The remains were found among the wreckage of the Emanuel Point II, a Spanish ship that sank in September 1559 near what is now Pensacola, Florida. The vessel was one of 11 ships that had sailed north from Mexico during an expedition under the command of Tristán de Luna y Arellano.
The conquistador’s fleet was anchored near the Spanish settlement of Santa María de Ochuse when a hurricane swept through, causing six of the vessels to sink and another to be driven inland. Between 1992 and 2016, researchers discovered three of the expedition’s shipwrecks.
Divers have successfully recovered several artifacts from the ships, including fragments of jars that likely contained olive oil, wine or water. Additionally, they’ve discovered the remains of several critters, including cockroaches, rats and at least two domestic cats.
For the new study, scientists took a closer look at the feline remains, which belonged to one adult and one juvenile cat.
Though the cats may have been stowaways, they were likely brought onboard intentionally to help keep rodents at bay.

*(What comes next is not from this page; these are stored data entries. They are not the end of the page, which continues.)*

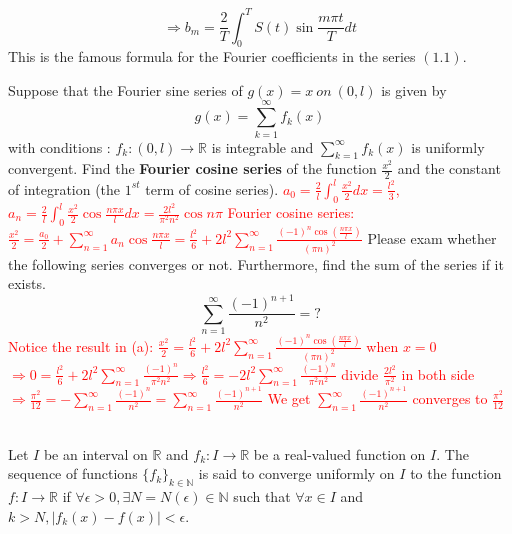 \documentclass[a4 paper]{article}
\begin{document}
$$\Rightarrow b_m=\frac{2}{T}\int_0^T S(t)\sin{\frac{m\pi t}{T}}dt$$ This is the famous formula for the Fourier coefficients in the series $(1.1)$.
\newline
\begin{tcolorbox}[colback=RubineRed!5!white,colframe=RubineRed!75!black]
Suppose that the Fourier sine series of $g(x)=x \ on \ (0,l)$ is given by
\begin{equation}
    g(x)=\sum_{k=1}^{\infty} f_k(x)
\end{equation}
with conditions : $f_k:(0,l)\rightarrow\mathbb{R}$ is integrable and $\sum_{k=1}^\infty f_k(x)$ is uniformly convergent.
 Find the \textbf{Fourier cosine series} of the function $\frac{x^2}{2}$ and the constant of integration (the $1^{st}$ term of cosine series).
\newline
\textcolor{red}{$a_0=\frac{2}{l}\int_0^l \frac{x^2}{2}dx=\frac{l^2}{3}$, $ a_n=\frac{2}{l}\int_0^l \frac{x^2}{2}\cos{\frac{n\pi x}{l}}dx=\frac{2l^2}{\pi^2n^2}\cos{n\pi}$}
\newline
\textcolor{red}{Fourier cosine series: $\frac{x^2}{2}=\frac{a_0}{2}+\sum_{n=1}^{\infty} {a_n\cos{\frac{n\pi x}{l}}} = \frac{l^2}{6}+2l^2\sum_{n=1}^{\infty}\frac{(-1)^n\cos(\frac{n\pi x}{l})}{(\pi n)^2}$}
 Please exam whether the following series converges or not. Furthermore, find the sum of the series if it exists.
\begin{equation}
    \sum_{n=1}^\infty \frac{(-1)^{n+1}}{n^2}=?
\end{equation}
\newline
\textcolor{red}{Notice the result in (a): $\frac{x^2}{2}= \frac{l^2}{6}+2l^2\sum_{n=1}^{\infty}\frac{(-1)^n\cos(\frac{n\pi x}{l})}{(\pi n)^2}$}
\newline
\textcolor{red}{when $x=0$ $\Rightarrow 0= \frac{l^2}{6}+2l^2\sum_{n=1}^{\infty}\frac{(-1)^n}{\pi^2 n^2}\Rightarrow \frac{l^2}{6}=-2l^2\sum_{n=1}^{\infty}\frac{(-1)^n}{\pi^2 n^2}$}
\newline
\textcolor{red}{divide $\frac{2l^2}{\pi^2}$ in both side $\Rightarrow \frac{\pi^2}{12}=-\sum_{n=1}^{\infty}\frac{(-1)^n}{n^2}=\sum_{n=1}^{\infty}\frac{(-1)^{n+1}}{n^2}$}
\newline
\textcolor{red}{We get $\sum_{n=1}^{\infty}\frac{(-1)^{n+1}}{n^2}$ converges to $\frac{\pi^2}{12}$}
\end{tcolorbox}
\begin{tcolorbox}[colback=RoyalBlue!5!white,colframe=RoyalBlue!75!black]%
\\
Let $I$ be an interval on $\mathbb{R}$ and $f_k : I\rightarrow\mathbb{R}$ be a real-valued function on $I$. The sequence of functions $\{f_k\}_{k\in\mathbb{N}}$ is said to converge uniformly on $I$ to the function $f:I\rightarrow\mathbb{R}$ if $\forall\epsilon> 0,\exists N = N(\epsilon) \in\mathbb{N}$ such that $\forall x \in I$ and $k > N,|f_k(x)-f(x)| < \epsilon$.
\end{tcolorbox}
\end{document}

Along the way, they probably also became chummy with the sailors.
Their friendliness with the crew seems to have paid off: Tests suggest the adult cat was mainly eating fish and meats like pork, poultry and beef. Although it may have hunted the occasional rat or mouse, a “significant proportion” of the cat’s diet came from other sources, the researchers write in the paper.
The sailors may have fed the cats because they were so effective at controlling pests that there were none left for them to eat. Or they may have tossed the cats lots of food scraps “out of affection,” the researchers write. Sailors often considered cats to be lucky—especially those with extra toes.
“Their primary role may have been as commensal ratters and mousers that kept the onboard rodent population in check,” the researchers write. “This does not, however, preclude the possibility that these cats were well-liked and cared for by the sailors.”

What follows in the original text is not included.